**What you are asked to do**
Whenever a line below mentions the word "aussi", that line should be copied.

*** Opening of Record excerpts ***

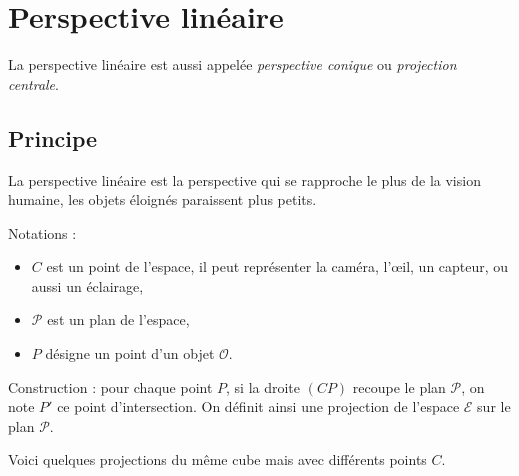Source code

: \documentclass[11pt,class=report,crop=false]{standalone}
\begin{document}

%
%
%


\section{Perspective linéaire}


La perspective linéaire est aussi appelée \emph{perspective conique} ou \emph{projection centrale}.

\subsection{Principe}

La perspective linéaire est la perspective qui se rapproche le plus de la vision humaine, les objets éloignés paraissent plus petits.

Notations :
\begin{itemize}
  \item $C$ est un point de l'espace, il peut représenter la caméra, l'\oe{}il, un capteur, ou aussi un éclairage,
  \item $\mathcal{P}$ est un plan de l'espace,
  \item $P$ désigne un point d'un objet $\mathcal{O}$.
\end{itemize}

Construction : pour chaque point $P$, si la droite $(CP)$ recoupe le plan $\mathcal{P}$, on note $P'$ ce point d'intersection. On définit ainsi une projection de
l'espace $\mathcal{E}$ sur le plan $\mathcal{P}$.


Voici quelques projections du même cube mais avec différents points $C$.



\end{document}

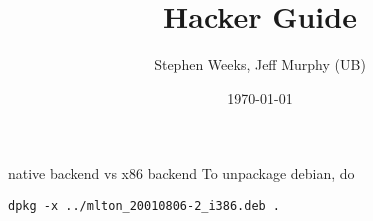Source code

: \documentclass[12pt,openany]{report}
\title{{\mlton} Hacker Guide}
\author{Stephen Weeks, Jeff Murphy (UB)}
\date{\today}
\begin{document}
\maketitle

\tableofcontents





native backend vs x86 backend
To unpackage debian, do
\begin{verbatim}
dpkg -x ../mlton_20010806-2_i386.deb .
\end{verbatim}
\printindex


\end{document}
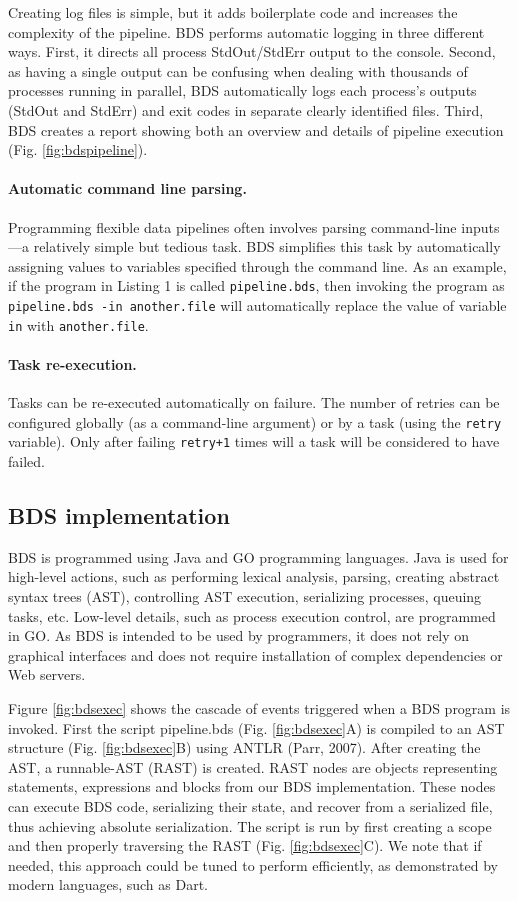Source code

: Creating log files is simple, but it adds boilerplate code and increases the complexity of the pipeline. BDS performs automatic logging in three different ways. First, it directs all process StdOut/StdErr output to the console. Second, as having a single output can be confusing when dealing with thousands of processes running in parallel, BDS automatically logs each process’s outputs (StdOut and StdErr) and exit codes in separate clearly identified files. Third, BDS creates a report showing both an overview and details of pipeline execution (Fig. \ref{fig:bdspipeline}).

\paragraph{Automatic command line parsing.} Programming flexible data pipelines often involves parsing command-line inputs—a relatively simple but tedious task. BDS simplifies this task by automatically assigning values to variables specified through the command line. As an example, if the program in Listing 1 is called \texttt{pipeline.bds}, then invoking the program as \texttt{pipeline.bds -in another.file} will automatically replace the value of variable \texttt{in} with \texttt{another.file}.

\paragraph{Task re-execution.} Tasks can be re-executed automatically on failure. The number of retries can be configured globally (as a command-line argument) or by a task (using the \texttt{retry} variable). Only after failing \texttt{retry+1} times will a task will be considered to have failed.

\subsection{BDS implementation}

BDS is programmed using Java and GO programming languages. Java is used for high-level actions, such as performing lexical analysis, parsing, creating abstract syntax trees (AST), controlling AST execution, serializing processes, queuing tasks, etc. Low-level details, such as process execution control, are programmed in GO. As BDS is intended to be used by programmers, it does not rely on graphical interfaces and does not require installation of complex dependencies or Web servers.

Figure \ref{fig:bdsexec} shows the cascade of events triggered when a BDS program is invoked. First the script pipeline.bds (Fig. \ref{fig:bdsexec}A) is compiled to an AST structure (Fig. \ref{fig:bdsexec}B) using ANTLR (Parr, 2007). After creating the AST, a runnable-AST (RAST) is created. RAST nodes are objects representing statements, expressions and blocks from our BDS implementation. These nodes can execute BDS code, serializing their state, and recover from a serialized file, thus achieving absolute serialization. The script is run by first creating a scope and then properly traversing the RAST (Fig. \ref{fig:bdsexec}C). We note that if needed, this approach could be tuned to perform efficiently, as demonstrated by modern languages, such as Dart.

*** Close of Record excerpts ***

**Reply to the task**
La perspective linéaire est aussi appelée \emph{perspective conique} ou \emph{projection centrale}.
  \item $C$ est un point de l'espace, il peut représenter la caméra, l'\oe{}il, un capteur, ou aussi un éclairage,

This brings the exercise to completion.